WHAT IS REQUIRED: From the line holding "### Using Helm" through the line holding "5, of the Regulation." below, write out every line exactly; include both of those lines and drop the pictures.
─── THE DATA
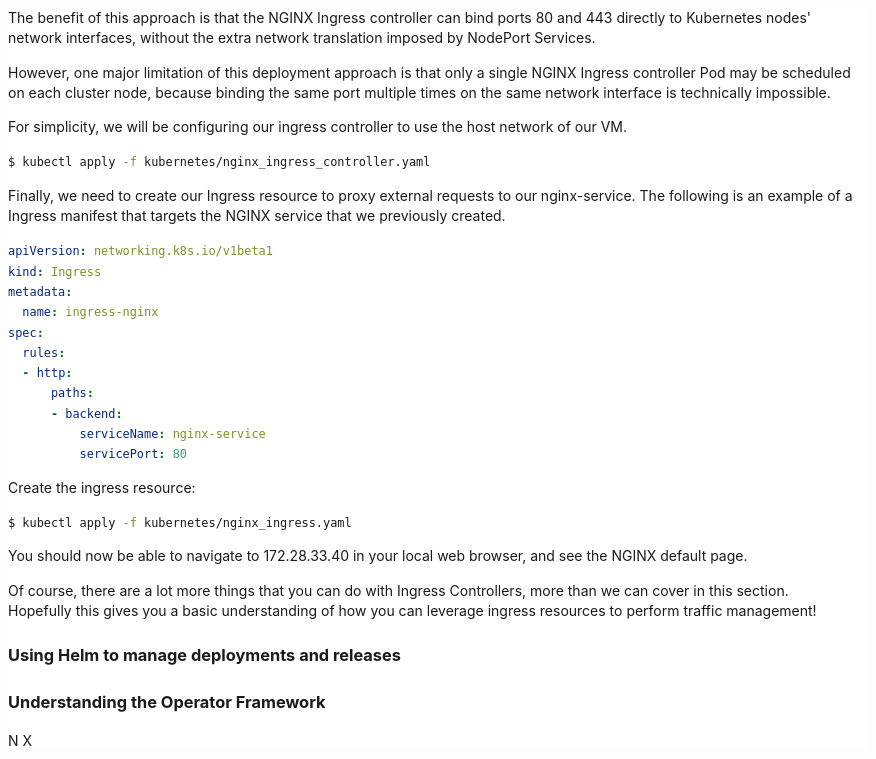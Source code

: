 The benefit of this approach is that the NGINX Ingress controller can bind ports 80 and 443 directly to Kubernetes
nodes' network interfaces, without the extra network translation imposed by NodePort Services.

However, one major limitation of this deployment approach is that only a single NGINX Ingress controller Pod may be
scheduled on each cluster node, because binding the same port multiple times on the same network interface is
technically impossible.

For simplicity, we will be configuring our ingress controller to use the host network of our VM.
```sh
$ kubectl apply -f kubernetes/nginx_ingress_controller.yaml
```

Finally, we need to create our Ingress resource to proxy external requests to our nginx-service.
The following is an example of a Ingress manifest that targets the NGINX service that we previously created.
```yaml
apiVersion: networking.k8s.io/v1beta1
kind: Ingress
metadata:
  name: ingress-nginx
spec:
  rules:
  - http:
      paths:
      - backend:
          serviceName: nginx-service
          servicePort: 80
```

Create the ingress resource:
```sh
$ kubectl apply -f kubernetes/nginx_ingress.yaml
```

You should now be able to navigate to 172.28.33.40 in your local web browser, and see the NGINX default page.

Of course, there are a lot more things that you can do with Ingress Controllers, more than we can cover in this section.    
Hopefully this gives you a basic understanding of how you can leverage ingress resources to perform traffic management!  

### Using Helm to manage deployments and releases

### Understanding the Operator Framework
N X
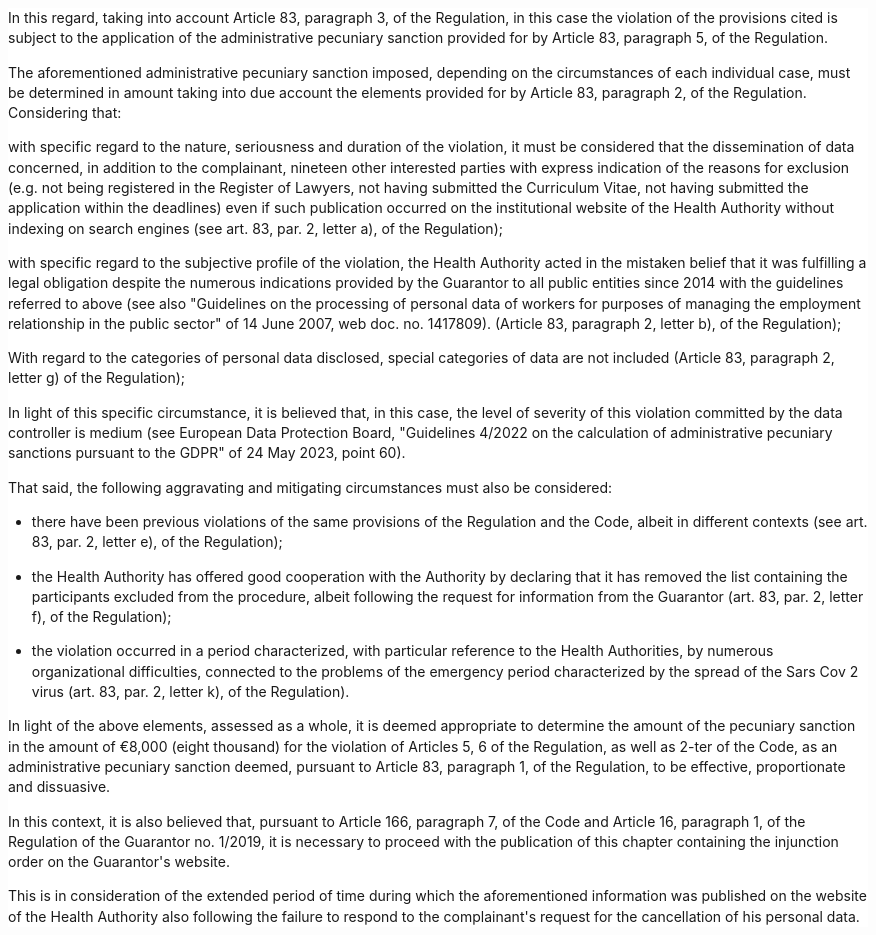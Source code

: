 In this regard, taking into account Article 83, paragraph 3, of the Regulation, in this case the violation of the provisions cited is subject to the application of the administrative pecuniary sanction provided for by Article 83, paragraph 5, of the Regulation.

The aforementioned administrative pecuniary sanction imposed, depending on the circumstances of each individual case, must be determined in amount taking into due account the elements provided for by Article 83, paragraph 2, of the Regulation.
Considering that:

with specific regard to the nature, seriousness and duration of the violation, it must be considered that the dissemination of data concerned, in addition to the complainant, nineteen other interested parties with express indication of the reasons for exclusion (e.g. not being registered in the Register of Lawyers, not having submitted the Curriculum Vitae, not having submitted the application within the deadlines) even if such publication occurred on the institutional website of the Health Authority without indexing on search engines (see art. 83, par. 2, letter a), of the Regulation);

with specific regard to the subjective profile of the violation, the Health Authority acted in the mistaken belief that it was fulfilling a legal obligation despite the numerous indications provided by the Guarantor to all public entities since 2014 with the guidelines referred to above (see also "Guidelines on the processing of personal data of workers for purposes of managing the employment relationship in the public sector" of 14 June 2007, web doc. no. 1417809). (Article 83, paragraph 2, letter b), of the Regulation);

With regard to the categories of personal data disclosed, special categories of data are not included (Article 83, paragraph 2, letter g) of the Regulation);

In light of this specific circumstance, it is believed that, in this case, the level of severity of this violation committed by the data controller is medium (see European Data Protection Board, "Guidelines 4/2022 on the calculation of administrative pecuniary sanctions pursuant to the GDPR" of 24 May 2023, point 60).

That said, the following aggravating and mitigating circumstances must also be considered:

- there have been previous violations of the same provisions of the Regulation and the Code, albeit in different contexts (see art. 83, par. 2, letter e), of the Regulation);

- the Health Authority has offered good cooperation with the Authority by declaring that it has removed the list containing the participants excluded from the procedure, albeit following the request for information from the Guarantor (art. 83, par. 2, letter f), of the Regulation);

- the violation occurred in a period characterized, with particular reference to the Health Authorities, by numerous organizational difficulties, connected to the problems of the emergency period characterized by the spread of the Sars Cov 2 virus (art. 83, par. 2, letter k), of the Regulation).

In light of the above elements, assessed as a whole, it is deemed appropriate to determine the amount of the pecuniary sanction in the amount of €8,000 (eight thousand) for the violation of Articles 5, 6 of the Regulation, as well as 2-ter of the Code, as an administrative pecuniary sanction deemed, pursuant to Article 83, paragraph 1, of the Regulation, to be effective, proportionate and dissuasive.

In this context, it is also believed that, pursuant to Article 166, paragraph 7, of the Code and Article 16, paragraph 1, of the Regulation of the Guarantor no. 1/2019, it is necessary to proceed with the publication of this chapter containing the injunction order on the Guarantor's website.

This is in consideration of the extended period of time during which the aforementioned information was published on the website of the Health Authority also following the failure to respond to the complainant's request for the cancellation of his personal data.
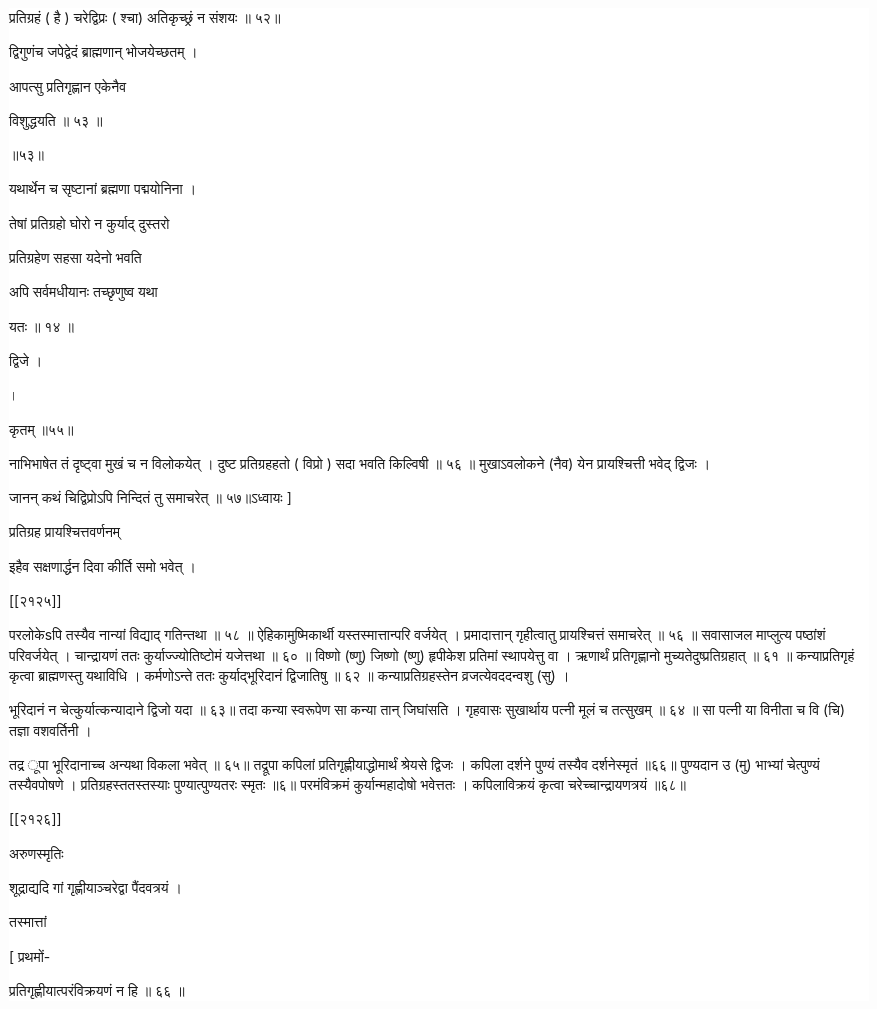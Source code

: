 प्रतिग्रहं ( है ) चरेद्विप्रः ( श्चा) अतिकृच्छ्रं न संशयः ॥ ५२॥ 

द्विगुणंच जपेद्वेदं ब्राह्मणान् भोजयेच्छतम् । 

आपत्सु प्रतिगृह्णान एकेनैव 

विशुद्धयति ॥ ५३ ॥ 

॥५३॥ 

यथार्थेन च सृष्टानां ब्रह्मणा पद्मयोनिना । 

तेषां प्रतिग्रहो घोरो न कुर्याद् दुस्तरो 

प्रतिग्रहेण सहसा यदेनो भवति 

अपि सर्वमधीयानः तच्छृणुष्व यथा 

यतः ॥ १४ ॥ 

द्विजे । 

। 

कृतम् ॥५५॥ 

नाभिभाषेत तं दृष्ट्वा मुखं च न विलोकयेत् । दुष्ट प्रतिग्रहहतो ( विप्रो ) सदा भवति किल्विषी ॥ ५६ ॥ मुखाऽवलोकने (नैव) येन प्रायश्चित्ती भवेद् द्विजः । 

जानन् कथं चिद्विप्रोऽपि निन्दितं तु समाचरेत् ॥ ५७॥ऽध्वायः ] 

प्रतिग्रह प्रायश्चित्तवर्णनम् 

इहैव सक्षणार्द्धन दिवा कीर्ति समो भवेत् । 

[[२१२५]]

परलोकेsपि तस्यैव नान्यां विद्याद् गतिन्तथा ॥ ५८ ॥ ऐहिकामुष्मिकार्थी यस्तस्मात्तान्परि वर्जयेत् । प्रमादात्तान् गृहीत्वातु प्रायश्चित्तं समाचरेत् ॥ ५६ ॥ सवासाजल माप्लुत्य पष्ठांशं परिवर्जयेत् । चान्द्रायणं ततः कुर्याज्ज्योतिष्टोमं यजेत्तथा ॥ ६० ॥ विष्णो (ष्णु) जिष्णो (ष्णु) हृपीकेश प्रतिमां स्थापयेत्तु वा । ऋणार्थं प्रतिगृह्णानो मुच्यतेदुष्प्रतिग्रहात् ॥ ६१ ॥ कन्याप्रतिगृहं कृत्वा ब्राह्मणस्तु यथाविधि । कर्मणोऽन्ते ततः कुर्याद्भूरिदानं द्विजातिषु ॥ ६२ ॥ कन्याप्रतिग्रहस्तेन व्रजत्येवददन्वशु (सु) । 

भूरिदानं न चेत्कुर्यात्कन्यादाने द्विजो यदा ॥ ६३॥ तदा कन्या स्वरूपेण सा कन्या तान् जिघांसति । गृहवासः सुखार्थाय पत्नी मूलं च तत्सुखम् ॥ ६४ ॥ सा पत्नी या विनीता च वि (चि) तज्ञा वशवर्तिनी । 

तद्र ूपा भूरिदानाच्च अन्यथा विकला भवेत् ॥ ६५॥ तद्रूपा कपिलां प्रतिगृह्णीयाद्धोमार्थं श्रेयसे द्विजः । कपिला दर्शने पुण्यं तस्यैव दर्शनेस्मृतं ॥६६॥ पुण्यदान उ (मु) भाभ्यां चेत्पुण्यं तस्यैवपोषणे । प्रतिग्रहस्ततस्तस्याः पुण्यात्पुण्यतरः स्मृतः ॥६॥ परमंविक्रमं कुर्यान्महादोषो भवेत्ततः । कपिलाविक्रयं कृत्वा चरेच्चान्द्रायणत्रयं ॥६८॥ 

[[२१२६]]

अरुणस्मृतिः 

शूद्राद्यदि गां गृह्णीयाञ्चरेद्वा पैंदवत्रयं । 

तस्मात्तां 

[ प्रथमों- 

प्रतिगृह्णीयात्परंविक्रयणं न हि ॥ ६६ ॥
──────
ANSWER AREA:
### Using Helm to manage deployments and releases

### Understanding the Operator Framework
N X
Source code

: In this regard, taking into account Article 83, paragraph 3, of the Regulation, in this case the violation of the provisions cited is subject to the application of the administrative pecuniary sanction provided for by Article 83, paragraph 5, of the Regulation.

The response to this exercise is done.